### WORK INSTRUCTIONS
In the listing below, find each line that holds "worth" and list it.

### DATA TO EXAMINE
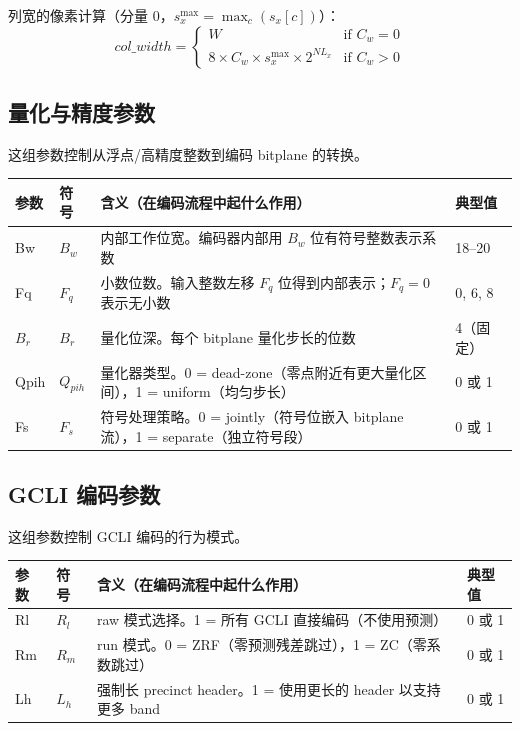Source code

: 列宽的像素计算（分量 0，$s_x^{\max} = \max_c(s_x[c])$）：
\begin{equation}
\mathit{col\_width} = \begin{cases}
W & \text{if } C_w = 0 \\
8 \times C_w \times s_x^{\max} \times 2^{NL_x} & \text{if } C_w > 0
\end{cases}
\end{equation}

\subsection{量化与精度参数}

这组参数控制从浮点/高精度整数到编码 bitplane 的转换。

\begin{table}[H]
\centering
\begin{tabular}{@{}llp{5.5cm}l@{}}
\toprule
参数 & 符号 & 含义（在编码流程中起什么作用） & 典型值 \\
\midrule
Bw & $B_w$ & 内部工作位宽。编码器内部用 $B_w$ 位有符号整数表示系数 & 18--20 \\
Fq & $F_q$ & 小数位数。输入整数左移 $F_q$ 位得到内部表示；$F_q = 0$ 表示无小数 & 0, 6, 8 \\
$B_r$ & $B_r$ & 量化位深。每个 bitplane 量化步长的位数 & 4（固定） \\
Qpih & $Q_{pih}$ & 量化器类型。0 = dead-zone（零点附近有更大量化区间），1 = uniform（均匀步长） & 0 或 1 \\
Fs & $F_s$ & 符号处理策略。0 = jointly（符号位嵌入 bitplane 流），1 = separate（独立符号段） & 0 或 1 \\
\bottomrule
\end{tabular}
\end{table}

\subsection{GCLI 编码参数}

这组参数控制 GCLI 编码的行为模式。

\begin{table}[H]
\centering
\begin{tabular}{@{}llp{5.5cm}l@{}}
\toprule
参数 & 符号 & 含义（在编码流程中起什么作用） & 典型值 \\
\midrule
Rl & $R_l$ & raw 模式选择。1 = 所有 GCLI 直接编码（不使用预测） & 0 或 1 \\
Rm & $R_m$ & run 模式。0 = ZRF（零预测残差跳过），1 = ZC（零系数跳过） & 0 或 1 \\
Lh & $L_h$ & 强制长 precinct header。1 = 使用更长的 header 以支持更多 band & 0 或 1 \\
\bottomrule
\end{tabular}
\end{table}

==

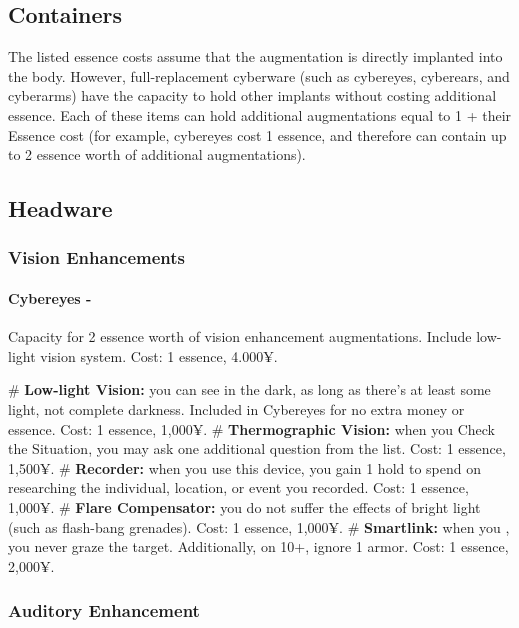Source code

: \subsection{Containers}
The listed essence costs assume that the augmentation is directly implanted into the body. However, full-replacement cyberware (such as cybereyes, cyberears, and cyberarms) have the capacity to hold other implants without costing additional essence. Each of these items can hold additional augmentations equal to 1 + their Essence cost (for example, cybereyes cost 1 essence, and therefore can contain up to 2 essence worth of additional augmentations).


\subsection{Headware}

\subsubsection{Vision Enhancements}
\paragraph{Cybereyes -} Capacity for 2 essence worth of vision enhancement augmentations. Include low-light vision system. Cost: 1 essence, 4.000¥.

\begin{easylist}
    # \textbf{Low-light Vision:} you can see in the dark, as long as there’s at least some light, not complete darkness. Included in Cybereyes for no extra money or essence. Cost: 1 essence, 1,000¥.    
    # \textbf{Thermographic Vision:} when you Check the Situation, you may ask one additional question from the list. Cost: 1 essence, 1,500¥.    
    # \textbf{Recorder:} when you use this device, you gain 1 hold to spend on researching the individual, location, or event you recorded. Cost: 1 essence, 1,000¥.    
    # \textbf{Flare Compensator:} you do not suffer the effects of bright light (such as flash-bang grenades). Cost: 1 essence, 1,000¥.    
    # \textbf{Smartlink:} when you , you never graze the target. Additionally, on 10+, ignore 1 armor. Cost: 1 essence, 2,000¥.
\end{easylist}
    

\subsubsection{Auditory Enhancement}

### COMPLETED TASK
The listed essence costs assume that the augmentation is directly implanted into the body. However, full-replacement cyberware (such as cybereyes, cyberears, and cyberarms) have the capacity to hold other implants without costing additional essence. Each of these items can hold additional augmentations equal to 1 + their Essence cost (for example, cybereyes cost 1 essence, and therefore can contain up to 2 essence worth of additional augmentations).
\paragraph{Cybereyes -} Capacity for 2 essence worth of vision enhancement augmentations. Include low-light vision system. Cost: 1 essence, 4.000¥.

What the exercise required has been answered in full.